From what I can see, it looks like the sort of bikes the British used to call "club racers".  Most of the components--like the Normandy hubs, Simplex derailleurs and shifters and Mafac brakes--are what one might find on many basic ten-speeds, like the Peugeot UO8, that were exported to the US during its "bike boom".  However,  it has a tighter wheelbase and angles than basic bike-boom ten-speeds like the Peugeot UO-8.   

On closer inspection (or, at least, as close as I can make from the photos), this one--from Beha, a name I'd never before seen--is a little better than most club racers.  For one thing, it's made from Vitus 172, a maganese molybdenum tubing of slightly thicker wall thickness (and, arguably, of somewhat lower quality) than Reynolds 531.  Most club racers were made of the same sort of carbon-steel tubing as what was found on the U-08 and other bikes like it.  Also, the Beha seems to have forged, rather than stamped, dropouts. 

Another thing this bike has in common with other club racers is its tubular tires and rims, the latter made by Mavic.  Racers often used wheels like the ones on this bike--basic hubs, nice rims--for training.  In the days before Michelin came out with its Elan tire (and, simultaneously, Mavic introduced its "E" rim), riding fast almost meant riding tubulars.

But the most interesting part of this bike--at least to me--is this:



When this bike was built, it seemed that every maker of cranksets made a cotterless model on which the chainring was attached with three bolts, rather than the four or five that are standards of nearly all modern cranksets.  It makes sense when you realize that nearly all cottered cranksets with double chainrings were of the three-bolt variety.  So, too, was the crankset many regard as the nicest ever made:  Rene Herse's own.

I don't know when Herse stopped making his. (Now the Colorado company calling itself "Rene Herse" offers a replica of it.)  But it seems that after Campagnolo turned its three-bolt Gran Sport into a five-bolt crank in the early 1980's or thereabouts, the three-bolt design disappeared until the Herse revival.

The crank on the Beha bike is from Specialtes TA, which also made the better-known "Cyclotouriste" crankset.  I always thought TA's three-bolt crank was the prettiest of the genre, which also included models from Stronglight, Nervar, Shimano (the original 600 crankset) and Sugino.  

The TA came as original equipment on a variety of bikes, including the Motobecane Grand Record (on which it was teamed with Campagnolo Nuovo Record derailleurs) and Raleigh Competition (with Huret Jubilee).  On those bikes, and others, the crank came with two chainrings.  I never saw it equipped with three rings--that is, until I came across the Beha.
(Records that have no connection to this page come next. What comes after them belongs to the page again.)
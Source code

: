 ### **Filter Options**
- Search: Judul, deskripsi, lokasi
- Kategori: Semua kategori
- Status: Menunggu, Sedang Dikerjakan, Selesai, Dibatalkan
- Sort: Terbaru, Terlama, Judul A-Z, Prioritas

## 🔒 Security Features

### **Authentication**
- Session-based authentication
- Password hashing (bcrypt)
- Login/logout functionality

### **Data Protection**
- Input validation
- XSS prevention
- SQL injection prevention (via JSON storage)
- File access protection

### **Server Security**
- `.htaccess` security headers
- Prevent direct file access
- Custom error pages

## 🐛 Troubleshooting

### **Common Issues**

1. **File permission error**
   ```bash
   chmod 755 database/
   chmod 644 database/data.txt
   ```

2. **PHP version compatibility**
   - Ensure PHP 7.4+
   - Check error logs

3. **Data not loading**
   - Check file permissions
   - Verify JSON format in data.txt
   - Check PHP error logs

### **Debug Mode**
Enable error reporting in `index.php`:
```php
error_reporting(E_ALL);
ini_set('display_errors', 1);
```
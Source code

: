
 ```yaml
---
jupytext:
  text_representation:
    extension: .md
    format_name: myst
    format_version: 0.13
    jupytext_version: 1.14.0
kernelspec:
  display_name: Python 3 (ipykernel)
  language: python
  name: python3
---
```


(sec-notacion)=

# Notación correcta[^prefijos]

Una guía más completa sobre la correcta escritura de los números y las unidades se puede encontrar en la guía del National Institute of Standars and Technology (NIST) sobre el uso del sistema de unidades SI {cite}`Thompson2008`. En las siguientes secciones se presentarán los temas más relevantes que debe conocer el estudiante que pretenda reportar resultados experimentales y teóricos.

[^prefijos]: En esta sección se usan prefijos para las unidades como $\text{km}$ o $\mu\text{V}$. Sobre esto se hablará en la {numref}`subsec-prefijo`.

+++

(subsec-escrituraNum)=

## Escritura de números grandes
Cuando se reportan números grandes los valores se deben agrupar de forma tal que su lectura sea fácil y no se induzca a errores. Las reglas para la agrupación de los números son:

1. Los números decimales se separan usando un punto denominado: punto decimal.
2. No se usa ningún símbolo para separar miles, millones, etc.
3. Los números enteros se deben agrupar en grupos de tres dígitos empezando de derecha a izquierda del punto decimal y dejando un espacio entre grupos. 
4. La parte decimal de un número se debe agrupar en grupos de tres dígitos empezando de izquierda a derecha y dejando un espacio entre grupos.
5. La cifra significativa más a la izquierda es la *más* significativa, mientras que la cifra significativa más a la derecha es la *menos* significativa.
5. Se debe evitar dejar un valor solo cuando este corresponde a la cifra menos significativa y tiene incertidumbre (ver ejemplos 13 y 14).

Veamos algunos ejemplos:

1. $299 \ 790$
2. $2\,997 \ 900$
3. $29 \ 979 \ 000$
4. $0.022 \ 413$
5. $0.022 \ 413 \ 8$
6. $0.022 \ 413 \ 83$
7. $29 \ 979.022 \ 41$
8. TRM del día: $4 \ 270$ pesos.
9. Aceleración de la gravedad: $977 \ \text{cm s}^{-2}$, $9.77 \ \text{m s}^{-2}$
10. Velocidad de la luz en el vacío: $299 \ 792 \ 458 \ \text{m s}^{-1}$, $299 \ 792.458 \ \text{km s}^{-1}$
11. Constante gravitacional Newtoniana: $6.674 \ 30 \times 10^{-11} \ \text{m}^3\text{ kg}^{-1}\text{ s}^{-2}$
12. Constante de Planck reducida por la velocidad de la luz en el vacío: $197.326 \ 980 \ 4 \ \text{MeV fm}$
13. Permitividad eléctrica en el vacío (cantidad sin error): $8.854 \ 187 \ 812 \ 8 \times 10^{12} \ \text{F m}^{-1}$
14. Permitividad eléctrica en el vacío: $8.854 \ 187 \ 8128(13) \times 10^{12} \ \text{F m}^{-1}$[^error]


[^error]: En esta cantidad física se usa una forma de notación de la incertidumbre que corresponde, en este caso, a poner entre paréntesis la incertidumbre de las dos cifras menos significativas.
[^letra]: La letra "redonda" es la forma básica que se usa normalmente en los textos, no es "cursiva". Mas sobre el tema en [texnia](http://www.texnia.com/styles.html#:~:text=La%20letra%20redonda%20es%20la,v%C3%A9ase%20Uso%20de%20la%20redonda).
I'd really like to see it in person.

 

1 comment:

  1. Wow. Definitely a step or four up from the UO8 or Motobecane Mirage, which were the two bikes my first wife and I bought when we first bought bikes, in 1979. The UO8 and Mirage were your basic "high tension steel" and arrived with steel clincher rims and pretty basic components. The tight wheelbase, sewups, and better frame building material definitely make this bike look like a potential keeper.

    I had not seen a triple crank like that either. The ones I remember from the late seventies/early eighties were half step plus granny touring setups. This looks like a club racer, or what I suppose modern marketers would call enthusiast bikes.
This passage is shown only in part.